By comparison, a conviction for possession of 5 grams of powder cocaine carried a guideline sentence of 10-16 months’ incarceration.
This disproportion was finally rectified with the passage of the Fair Sentencing Act of 2010. President Obama signed the bill on August 3, 2010, and the law reduced the 100 to 1 sentencing ratio disparity to 18 to 1.
Other changes in the Fair Sentencing Act include making the five-year mandatory minimum prison sentence only applicable to possession of at least 28 grams of crack cocaine and applying the mandatory minimum 10-year sentence to possession of 280 grams of crack. The law also eliminated the five-year mandatory minimum sentence for simple possession of crack cocaine.

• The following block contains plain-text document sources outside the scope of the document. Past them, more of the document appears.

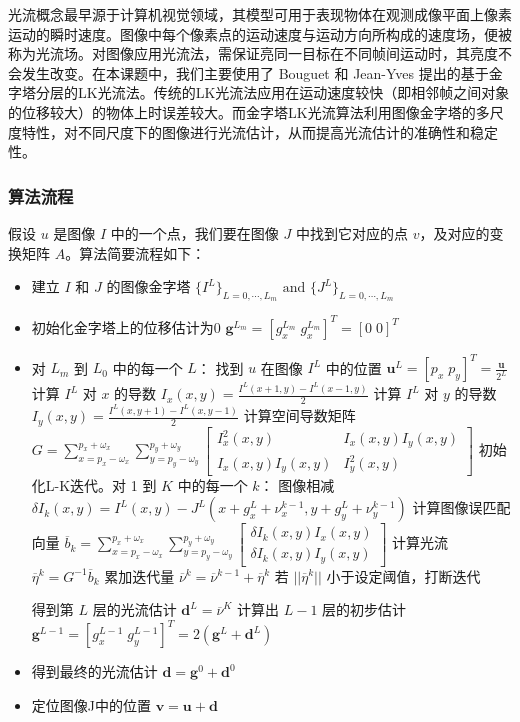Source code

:光流概念最早源于计算机视觉领域，其模型可用于表现物体在观测成像平面上像素运动的瞬时速度。图像中每个像素点的运动速度与运动方向所构成的速度场，便被称为光流场。对图像应用光流法，需保证亮同一目标在不同帧间运动时，其亮度不会发生改变。在本课题中，我们主要使用了 Bouguet 和 Jean-Yves 提出的基于金字塔分层的LK光流法\cite{bouguet2001pyramidal}。传统的LK光流法应用在运动速度较快（即相邻帧之间对象的位移较大）的物体上时误差较大。而金字塔LK光流算法利用图像金字塔的多尺度特性，对不同尺度下的图像进行光流估计，从而提高光流估计的准确性和稳定性。

\subsubsection{算法流程}

假设 $u$ 是图像 $I$ 中的一个点，我们要在图像 $J$ 中找到它对应的点 $v$，及对应的变换矩阵 $A$。算法简要流程如下：
\begin{itemize}
    \item 建立 $I$ 和 $J$ 的图像金字塔 \; $\{I^L\}_{L=0,\cdots,L_m} \text{ and } \{J^L\}_{L=0,\cdots,L_m}$
    \item 初始化金字塔上的位移估计为0 \; $\textbf{g}^{L_m}=[g_{x}^{L_m} \; g_{x}^{L_m}]^T=[0 \; 0]^T$
    \item 对 $L_m$ 到 $L_0$ 中的每一个 $L$：
    \subitem 找到 $u$ 在图像 $I^L$ 中的位置 \; $\textbf{u}^L=[p_x \; p_y]^T=\frac{\textbf{u}}{2^L}$
    \subitem 计算 $I^L$ 对 $x$ 的导数 \; $I_x(x,y)=\frac{I^L(x+1,y)-I^L(x-1,y)}{2}$
    \subitem 计算 $I^L$ 对 $y$ 的导数 \; $I_y(x,y)=\frac{I^L(x,y+1)-I^L(x,y-1)}{2}$
    \subitem 计算空间导数矩阵 \; $G=\sum_{x=p_x-\omega_x}^{p_x+\omega_x} \sum_{y=p_y-\omega_y}^{p_y+\omega_y} \begin{bmatrix} I_x^2(x,y) & I_x(x,y)I_y(x,y) \\ I_x(x,y)I_y(x,y) & I_y^2(x,y) \end{bmatrix} $
    \subitem 初始化L-K迭代。对 1 到 $K$ 中的每一个 $k$：
    \subsubitem 图像相减 \; $\delta I_k(x,y)=I^L(x,y)-J^L(x+g_x^L+\nu_x^{k-1},y+g_y^L+\nu_y^{k-1})$
    \subsubitem 计算图像误匹配向量 \; $\overline{b}_k=\sum_{x=p_x-\omega_x}^{p_x+\omega_x} \sum_{y=p_y-\omega_y}^{p_y+\omega_y} \begin{bmatrix} \delta I_k(x,y)I_x(x,y) \\ \delta I_k(x,y)I_y(x,y) \end{bmatrix} $
    \subsubitem 计算光流 \; $\overline{\eta}^k=G^{-1}\overline{b}_k$
    \subsubitem 累加迭代量 \; $\overline{\nu}^k = \overline{\nu}^{k-1} + \overline{\eta}^k$
    \subsubitem 若 $||\overline{\eta}^k||$ 小于设定阈值，打断迭代
    
    \subitem 得到第 $L$ 层的光流估计 \; $\textbf{d}^L = \overline{\nu}^K$
    \subitem 计算出 $L-1$ 层的初步估计 \; $\textbf{g}^{L-1}=[g_x^{L-1} \; g_y^{L-1}]^T=2(\textbf{g}^L+\textbf{d}^L)$
    \item 得到最终的光流估计 \; $\textbf{d}=\textbf{g}^0+\textbf{d}^0$
    \item 定位图像J中的位置 \; $\textbf{v}=\textbf{u}+\textbf{d}$
\end{itemize}

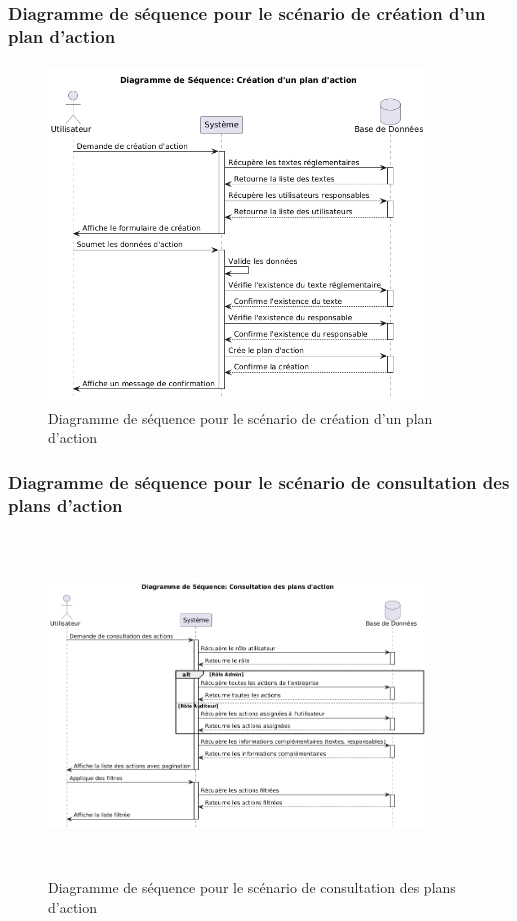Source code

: \subsubsection{Diagramme de séquence pour le scénario de création d'un plan d'action}
\begin{figure}[H]
    \centering
    \includegraphics[width=10cm,height=9cm]{images/createactionseq.png}
    \caption{Diagramme de séquence pour le scénario de création d'un plan d'action}
\end{figure}

\subsubsection{Diagramme de séquence pour le scénario de consultation des plans d'action}
\begin{figure}[H]
    \centering
    \includegraphics[width=10cm,height=9cm]{images/consultactionseq.png}
    \caption{Diagramme de séquence pour le scénario de consultation des plans d'action}
\end{figure}

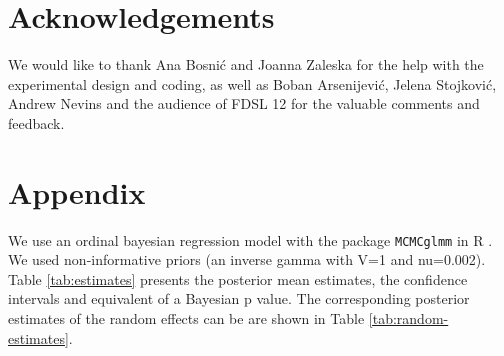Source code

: \documentclass[output=paper,
modfonts,
newtxmath,
hidelinks
]{langscibook}
\begin{document}
\section*{Acknowledgements}

We would like to thank Ana Bosni\'{c} and Joanna Zaleska for the help with the experimental design and coding, as well as Boban Arsenijevi\'{c}, Jelena Stojkovi\'{c}, Andrew Nevins and the audience of FDSL 12 for the valuable comments and feedback.   

{\sloppy
\printbibliography[heading=subbibliography,notkeyword=this]
}

\section*{Appendix}	
		
We use an ordinal bayesian regression model with the package \texttt{MCMCglmm} \citep{Hadfield.2010} in R \citep{rcore}. We used non-informative priors (an inverse gamma with V=1 and nu=0.002).  Table \ref{tab:estimates} presents the posterior mean estimates, the confidence intervals and equivalent of a Bayesian p value. The corresponding posterior estimates of the random effects can be are shown in Table \ref{tab:random-estimates}.
\end{document}
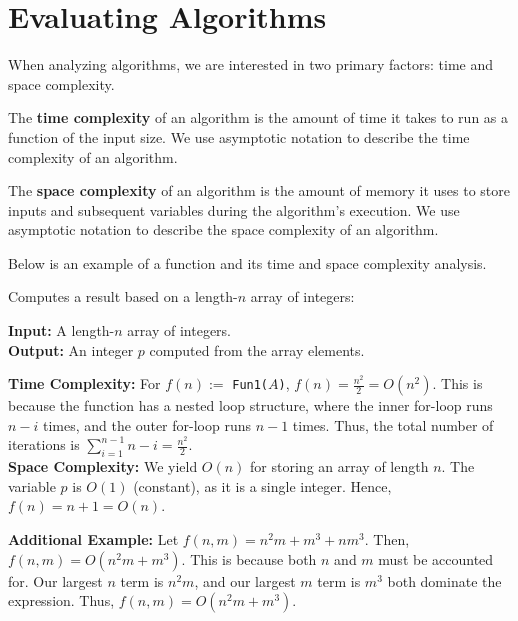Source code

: \newpage 
\section{Evaluating Algorithms}
\noindent
When analyzing algorithms, we are interested in two primary factors: time and space complexity.

\begin{Def}
    
        The \textbf{time complexity} of an algorithm is the amount of time it takes to run as a function of the input size. We use asymptotic notation to describe the time complexity of an algorithm.
\end{Def}

\begin{Def}
    
        The \textbf{space complexity} of an algorithm is the amount of memory it uses to store inputs and subsequent variables during the algorithm's execution. We use asymptotic notation to describe the space complexity of an algorithm.
\end{Def}
\noindent
Below is an example of a function and its time and space complexity analysis.

\begin{Func}
    Computes a result based on a length-$n$ array of integers:

    \vspace{.5em}
    \noindent
    \textbf{Input: } A length-$n$ array of integers.\\
    \textbf{Output: } An integer $p$ computed from the array elements.\\
    \begin{algorithm}[H]
        \SetAlgoLined
        
        \vspace{.5em}
    \end{algorithm}

    \noindent
    \textbf{Time Complexity:} For $f(n):=$ \texttt{Fun1($A$)}, $f(n)=\frac{n^2}{2}=O(n^2)$. This is because the function has a nested loop structure, where the inner for-loop runs $n-i$ times, and the outer for-loop runs $n-1$ times. Thus, the total number of iterations is $\sum_{i=1}^{n-1}n-i=\frac{n^2}{2}$.\\

    \noindent
    \textbf{Space Complexity:} We yield $O(n)$ for storing an array of length $n$. The variable $p$ is $O(1)$ (constant), as it is a single integer. Hence, $f(n)=n+1=O(n)$.
    \end{Func}   

    \noindent
    \textbf{Additional Example:} Let $f(n,m) = n^2m + m^3 + nm^3$. Then, $f(n,m)=O(n^2m+m^3)$. This is because both $n$ and $m$ must be accounted for. Our largest $n$ term is $n^2m$, and our largest $m$ term is $m^3$ both dominate the expression. Thus, $f(n,m)=O(n^2m+m^3)$.
    \newpage

    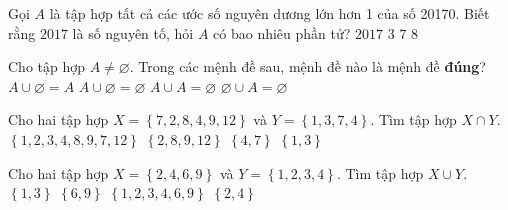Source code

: \begin{ex}%
	Gọi $A$ là tập hợp tất cả các ước số nguyên dương lớn hơn 1 của số 20170. Biết rằng $2017$ là số nguyên tố, hỏi $A$ có bao nhiêu phần tử?
	\choice
	{$2017$}
	{$3$}
	{\True $7$}
	{$8$}
\end{ex}
\begin{ex}%
	Cho tập hợp $A \neq \varnothing$. Trong các mệnh đề sau, mệnh đề nào là mệnh đề \textbf{đúng}?
	\choice
	{\True $A\cup \varnothing = A$}
	{$A\cup \varnothing = \varnothing$}
	{$A\cup A = \varnothing$}
	{$\varnothing \cup A = \varnothing$}
\end{ex}

\begin{ex}%
	Cho hai tập hợp $X=\left\{ 7, 2, 8, 4, 9, 12 \right\}$ và $Y=\left\{ 1, 3, 7, 4 \right\}$. Tìm tập hợp $X\cap Y$.
	\choice
	{$\left\{ 1, 2, 3, 4, 8, 9, 7, 12 \right\}$}
	{$\left\{ 2, 8, 9, 12 \right\}$}
	{\True $\left\{ 4, 7 \right\}$}
	{$\left\{ 1, 3 \right\}$}
\end{ex}

\begin{ex}%
	Cho hai tập hợp $X=\left\{ 2, 4, 6, 9 \right\}$ và $Y=\left\{ 1, 2, 3, 4 \right\}$. Tìm tập hợp $X \cup Y$.
	\choice
	{$\left\{1, 3 \right\}$	}
	{$\left\{6, 9 \right\}$}
	{\True $\left\{1, 2, 3, 4, 6, 9 \right\}$}
	{$\left\{2, 4 \right\}$}
\end{ex}

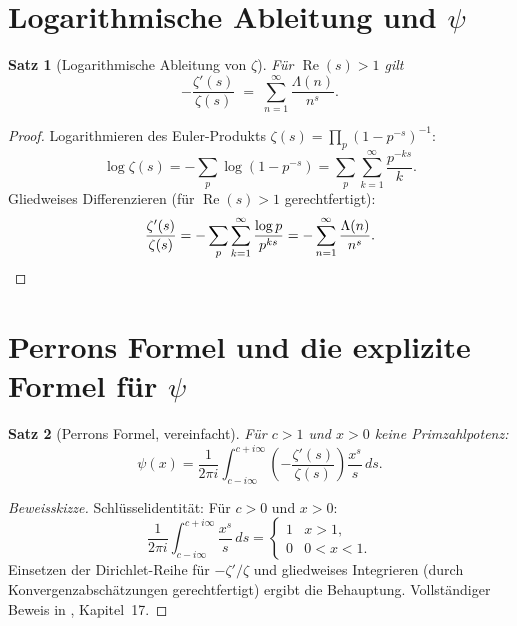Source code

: \documentclass[12pt,a4paper]{amsart}
\newtheorem{theorem}{Satz}[section]
\theoremstyle{definition}
\DeclareMathOperator{\Re}{Re}
\begin{document}
\section{Logarithmische Ableitung und \texorpdfstring{$\psi$}{psi}}

\begin{theorem}[Logarithmische Ableitung von $\zeta$]
\label{thm:log_deriv}
F\"ur $\Re(s) > 1$ gilt
\[
  -\frac{\zeta'(s)}{\zeta(s)} \;=\; \sum_{n=1}^{\infty} \frac{\Lambda(n)}{n^s}.
\]
\end{theorem}

\begin{proof}
Logarithmieren des Euler-Produkts $\zeta(s) = \prod_p (1-p^{-s})^{-1}$:
\[
  \log\zeta(s) = -\sum_p \log(1 - p^{-s}) = \sum_p \sum_{k=1}^{\infty} \frac{p^{-ks}}{k}.
\]
Gliedweises Differenzieren (f\"ur $\Re(s)>1$ gerechtfertigt):
\[
  \frac{\zeta'(s)}{\zeta(s)} = -\sum_p \sum_{k=1}^{\infty} \frac{\log p}{p^{ks}}
  = -\sum_{n=1}^{\infty} \frac{\Lambda(n)}{n^s}. \qedhere
\]
\end{proof}

\section{Perrons Formel und die explizite Formel f\"ur \texorpdfstring{$\psi$}{psi}}

\begin{theorem}[Perrons Formel, vereinfacht]
\label{thm:perron}
F\"ur $c > 1$ und $x > 0$ keine Primzahlpotenz:
\[
  \psi(x) = \frac{1}{2\pi i} \int_{c-i\infty}^{c+i\infty}
  \left(-\frac{\zeta'(s)}{\zeta(s)}\right) \frac{x^s}{s}\,ds.
\]
\end{theorem}

\begin{proof}[Beweisskizze]
Schl\"usselidentit\"at: F\"ur $c > 0$ und $x > 0$:
\[
  \frac{1}{2\pi i} \int_{c-i\infty}^{c+i\infty} \frac{x^s}{s}\,ds
  = \begin{cases} 1 & x > 1, \\ 0 & 0 < x < 1. \end{cases}
\]
Einsetzen der Dirichlet-Reihe f\"ur $-\zeta'/\zeta$ und gliedweises Integrieren
(durch Konvergenzabsch\"atzungen gerechtfertigt) ergibt die Behauptung.
Vollst\"andiger Beweis in \cite{Davenport2000}, Kapitel~17.
\end{proof}
\end{document}
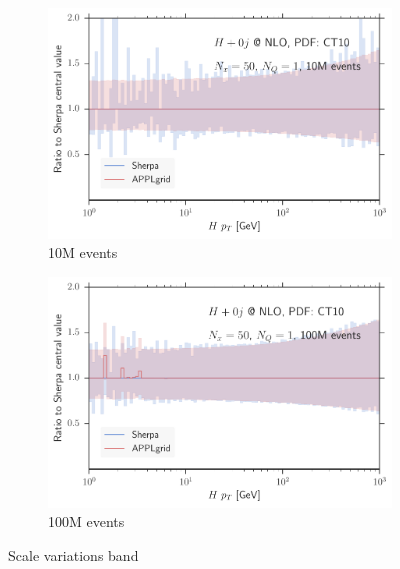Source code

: %
\begin{figure}
\centering
\begin{subfigure}[]{0.49\textwidth}
	\includegraphics[width=\textwidth]{images/scalesvar_band_hpt_10M.pdf}
	\caption{10M events}
\end{subfigure}
\hfill
\begin{subfigure}[]{0.49\textwidth}
	\includegraphics[width=\textwidth]{images/scalesvar_band_hpt_100M.pdf}
	\caption{100M events}
\end{subfigure}
\caption{Scale variations band}
\end{figure}
%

New Sentencing Laws May Be Applied Retroactively
The new sentencing rules went into effect in November 2011, and a decision made by the United States Sentencing Commission in June allows the guidelines to be applied retroactivity. This means that many people sentenced under the old sentencing guidelines may be eligible for release. In fact, the New York Times reported that up to 13,000 people could be eligible for early release under the new crack sentencing law.
While critics of the old law were elated by changes made by the Fair Sentencing Act, there is still a large disparity between the sentences for crack and powder cocaine convictions, and the guidelines still have a disparate racial impact.